For Israeli Jews planning is positive, dynamic and pro-active. It is
designed to encourage development. For Palestinians, planning is passive,
regulatory and reactive. It works to prevent development. If Israel is to
evolve into a state that accepts basic international and human rights
norms, it will have to prove itself willing to redress the wrongs of the
past 50 years, modify its land regime, and allow equality of access to
land to its Palestinian citizens.
In addition, Michael Fischbach (Randolph-Macon
College) presented general comments about the land documentation project
undertaken by the UN Conciliation Commission for Palestine (UNCCP) based
on a paper entitled ‘The Usefulness of the UNCCP Archives for Palestinian
Refugee Compensation/Restitution Claims.’ The paper is based on research
conducted by the author. (Records of Dispossession, Palestinian Refugee
Property and the Arab-Israeli Conflict. Columbia University Press,
2003). The UNCCP undertook a study from 1952 to 1964 to determine every
piece of Arab-owned land in that part of historic Palestine that became
the state of Israel. The Commission did not determine if properties were
refugee properties. The Commission also assigned a value for the
properties. Information was collected from British land registries and tax
documents. The UNCCP archives contain the most exhaustive documentation of
refugee property losses. They also include careful studies of communally
owned Arab land. The records were digitized in the 1990s and a GPS system
was added. Additional copies are held by the PLO, Jordan, and Egypt.
Discussion
1. Issues Raised in Response to the Working
Papers, Responses by the Speakers
On the status of Palestinian refugee
properties:
-
What does the phrase “villages are empty” mean?
-
Today, only 2 percent of Israeli Jews live on
refugee village sites, not including those living in cities that were
originally predominantly Palestinian. Seventy-seven percent of Israeli
Jews live in 15 percent of the state of Israel. This leaves 200,000 rural
Jews who have access to vast areas of refugee land (17,381 km2).

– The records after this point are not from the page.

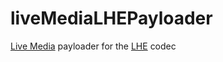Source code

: # liveMediaLHEPayloader
[Live Media](http://www.live555.com) payloader for the [LHE](https://github.com/jjaranda13/LHE) codec
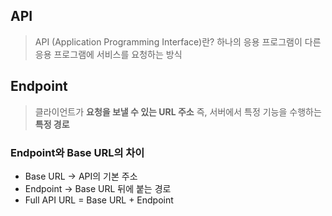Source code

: ## API
> API (Application Programming Interface)란?
> 하나의 응용 프로그램이 다른 응용 프로그램에 서비스를 요청하는 방식
 
## Endpoint
> 클라이언트가 **요청을 보낼 수 있는 URL 주소**
> 즉, 서버에서 특정 기능을 수행하는 **특정 경로**

### Endpoint와 Base URL의 차이
- Base URL -> API의 기본 주소
- Endpoint -> Base URL 뒤에 붙는 경로
- Full API URL = Base URL + Endpoint
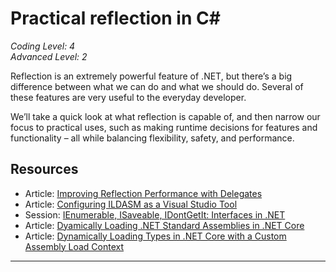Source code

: # Practical reflection in C#  

*Coding Level: 4*  
*Advanced Level: 2*  

Reflection is an extremely powerful feature of .NET, but there’s a big difference between what we can do and what we should do. Several of these features are very useful to the everyday developer.  

We’ll take a quick look at what reflection is capable of, and then narrow our focus to practical uses, such as making runtime decisions for features and functionality – all while balancing flexibility, safety, and performance.  

## Resources  
* Article: [Improving Reflection Performance with Delegates](https://jeremybytes.blogspot.com/2014/01/improving-reflection-performance-with.html)  
* Article: [Configuring ILDASM as a Visual Studio Tool](https://jeremybytes.blogspot.com/2014/01/improving-reflection-performance-with.html)  
* Session: [IEnumerable, ISaveable, IDontGetIt: Interfaces in .NET](http://www.jeremybytes.com/Demos.aspx#INT)  
* Article: [Dyamically Loading .NET Standard Assemblies in .NET Core](https://jeremybytes.blogspot.com/2020/01/using-typegettype-with-net-core.html)  
* Article: [Dynamically Loading Types in .NET Core with a Custom Assembly Load Context](https://jeremybytes.blogspot.com/2020/01/dynamically-loading-types-in-net-core.html)  

---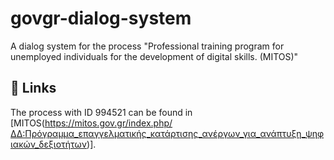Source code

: # govgr-dialog-system
A dialog system for the process "Professional training program for unemployed individuals for the development of digital skills. (MITOS)"

## 🔗 Links
The process with ID 994521 can be found in [MITOS(https://mitos.gov.gr/index.php/ΔΔ:Πρόγραμμα_επαγγελματικής_κατάρτισης_ανέργων_για_ανάπτυξη_ψηφιακών_δεξιοτήτων)].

The remainder of the land in these areas is used for military purposes and
forests. Most rural Jews are residents of the moshavim (co-operative
farms) and kibbutzim (collective farms). The kibbutz is in serious
financial trouble today. In other words, the vast majority of Palestinian
refugees could return to their properties without having to displace
Israeli Jews.
On documentation of
refugees and refugee property,
-
What are the sources for documentation of refugees and
refugee properties?
-
Registered refugees can be identified through
registration records administered by the UN Relief and Works Agency for
Palestine Refugees (UNRWA). Today there are more than 4 million 1948
refugees registered with UNRWA. They constitute the majority of the
refugee population. Other sources include passports, birth certificates,
British land registration papers, aerial photographs, maps,
and documents concerning land transactions.
On the return plan:
-
The logistics for return are very interesting, however,
it does not seem realistic. What
are the juridical, socio-political aspects of the plan? These are not
addressed.
-
After more than a half-century of suffering,
Palestinian refugees remain adamant in their determination to return home.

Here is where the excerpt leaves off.